Sulayman’s winning word, “apres”, was short, just five letters. But those five letters bought him a ticket to Nationals.
bound for Washington
Although he hopes to enjoy the trip as well, he has not stopped studying.
“It has a schedule that we have put on our fridge every week, so we can look at it,” Ali said. “The weekend is about six hours. Weekdays are three to four hours after school. … He has given up his free time using Xbox and gaming and gaming with his friends, so he is making a lot of sacrifices to study.”
The day before spelling bees is even more intense, sometimes studying up to 10 hours in preparation, frantically reviewing everything he’s worked on so far.
Sulayman will compete in the Scripps National Spelling Bee from May 31 to June 2.
Once the tournament starts, the nerves don’t end. Both Sulayman and Ali said the spelling bee experience is stressful and nationals will be no exception.
“It’s really very stressful. [to think], ‘OK, what’s the next word? Will he make it?’” Ali asked. “He likes to take his time and think about the word and ask questions. Just wait for him to finish spelling the word, and then you know the person is like, ‘Oh, right.’ I can’t stay still.”
The Scripps National Spelling Bee is a little different from any other spelling bee Sulayman has ever competed in. There are obvious differences, like having to travel to compete and competing against a larger field (this year’s competition has 234 competitors), but there are also more nuanced changes.
“It will be much longer. … It’s a week, although it’s not like a week of pure competition,” Sulayman said. “Because we are in Washington, they have a rented hotel for families. So I’m going to sleep in a different place. It’s going to be a completely different mindset.”
The competition also has a slightly different format than other spelling bees. For starters, instead of having a limited list of words you may be asked to spell, this competition uses the entirety of the complete Merriam-Webster dictionary. In the second level of each round (prelims, quarterfinals, semi-finals and finals) there is also a multiple choice question on the meaning of the words for each participant.
Generally, competitors may request a word pronunciation, definition, use in a sentence, part of speech, source language(s), and alternate pronunciation(s), in accordance with the rules of the competition. 2022 competition.
Sulayman said that a word’s definition and usage in a sentence can help you remember where you may have seen a word before, which can help you remember the spelling.
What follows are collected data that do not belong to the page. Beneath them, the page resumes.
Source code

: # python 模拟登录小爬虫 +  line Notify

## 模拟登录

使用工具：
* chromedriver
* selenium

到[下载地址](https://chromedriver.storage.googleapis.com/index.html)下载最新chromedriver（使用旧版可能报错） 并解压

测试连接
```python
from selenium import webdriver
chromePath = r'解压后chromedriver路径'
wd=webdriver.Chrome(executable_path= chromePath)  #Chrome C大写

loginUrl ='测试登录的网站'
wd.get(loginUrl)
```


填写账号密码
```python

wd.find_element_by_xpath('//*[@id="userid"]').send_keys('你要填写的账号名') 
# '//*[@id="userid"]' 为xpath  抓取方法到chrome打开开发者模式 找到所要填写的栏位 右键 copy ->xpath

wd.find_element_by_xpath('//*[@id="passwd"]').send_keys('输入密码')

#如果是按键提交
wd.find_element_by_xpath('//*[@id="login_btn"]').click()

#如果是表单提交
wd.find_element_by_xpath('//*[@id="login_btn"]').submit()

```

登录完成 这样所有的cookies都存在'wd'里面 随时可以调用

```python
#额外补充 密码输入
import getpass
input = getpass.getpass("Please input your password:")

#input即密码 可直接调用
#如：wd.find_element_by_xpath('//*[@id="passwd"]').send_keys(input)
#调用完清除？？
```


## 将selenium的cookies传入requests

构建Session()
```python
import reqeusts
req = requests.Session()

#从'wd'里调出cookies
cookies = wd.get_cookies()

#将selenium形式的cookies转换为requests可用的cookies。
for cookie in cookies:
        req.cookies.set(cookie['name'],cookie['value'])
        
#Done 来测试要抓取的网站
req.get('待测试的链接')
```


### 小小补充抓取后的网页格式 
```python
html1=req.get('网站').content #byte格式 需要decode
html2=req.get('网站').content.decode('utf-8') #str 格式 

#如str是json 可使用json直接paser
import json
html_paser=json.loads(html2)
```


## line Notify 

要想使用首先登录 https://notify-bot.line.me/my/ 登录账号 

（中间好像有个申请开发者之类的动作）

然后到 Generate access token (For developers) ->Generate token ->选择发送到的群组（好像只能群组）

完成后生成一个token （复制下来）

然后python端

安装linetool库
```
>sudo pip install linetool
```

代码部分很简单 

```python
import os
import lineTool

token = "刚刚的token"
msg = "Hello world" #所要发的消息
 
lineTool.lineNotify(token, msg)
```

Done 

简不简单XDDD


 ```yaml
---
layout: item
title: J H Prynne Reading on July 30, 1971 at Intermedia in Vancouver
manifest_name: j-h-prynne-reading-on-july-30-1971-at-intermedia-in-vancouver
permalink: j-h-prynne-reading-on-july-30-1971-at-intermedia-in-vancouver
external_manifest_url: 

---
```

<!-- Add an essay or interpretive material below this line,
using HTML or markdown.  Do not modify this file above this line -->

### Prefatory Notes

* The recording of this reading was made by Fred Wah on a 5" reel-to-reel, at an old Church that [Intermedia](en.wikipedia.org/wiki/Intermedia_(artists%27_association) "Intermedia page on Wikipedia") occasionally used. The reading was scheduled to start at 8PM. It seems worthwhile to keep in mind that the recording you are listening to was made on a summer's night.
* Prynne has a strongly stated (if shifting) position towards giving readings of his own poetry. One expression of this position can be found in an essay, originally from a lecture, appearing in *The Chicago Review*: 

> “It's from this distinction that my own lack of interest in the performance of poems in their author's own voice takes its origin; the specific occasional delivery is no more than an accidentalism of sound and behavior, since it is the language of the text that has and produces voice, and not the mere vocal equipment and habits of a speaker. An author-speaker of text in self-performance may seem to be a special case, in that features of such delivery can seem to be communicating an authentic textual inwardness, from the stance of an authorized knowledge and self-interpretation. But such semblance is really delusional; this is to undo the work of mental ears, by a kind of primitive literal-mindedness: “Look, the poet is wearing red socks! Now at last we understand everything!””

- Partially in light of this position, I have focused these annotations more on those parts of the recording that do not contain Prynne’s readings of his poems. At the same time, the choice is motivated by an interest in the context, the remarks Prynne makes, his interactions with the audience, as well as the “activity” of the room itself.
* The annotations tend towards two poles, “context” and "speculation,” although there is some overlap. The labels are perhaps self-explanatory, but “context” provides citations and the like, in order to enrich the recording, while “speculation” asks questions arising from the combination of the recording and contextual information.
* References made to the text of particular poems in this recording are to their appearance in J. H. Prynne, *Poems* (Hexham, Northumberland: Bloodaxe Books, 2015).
One of the most helpful requests he can make is the source language, he said.
“If the source language is Greek, it might be spelled differently (than if) the source language was French or something,” Sulayman said. “You can get clues about sounds and letters because of the source language.”
From a young age, Sulayman has loved reading, Ali said, something he believes has helped him with spelling bees.
“He always finishes reading the level they have in the classroom and they have to ask for more books, but at a much higher level for him to read,” Ali said. “I think that’s one of the things that helped him.”
The National Spelling Bee will air on ION from May 31 to June 2, with the finals hosted by LeVar Burton.
“I think it’s a great opportunity for him,” McKenna said. “Because of the student that he is and the support that he has from his family, he will have many opportunities in his life… and this is an incredible example.”
Ali said she’s excited Sulayman is in DC with other kids who have similar interests.
“This is a great opportunity. I’m really happy that the city of Boston is offering this to young students to explore something, you know, besides sports or now the extracurricular activities that they do in schools,” Ali said. “It’s great that they have the spelling bee for students who are interested in reading and spelling words.”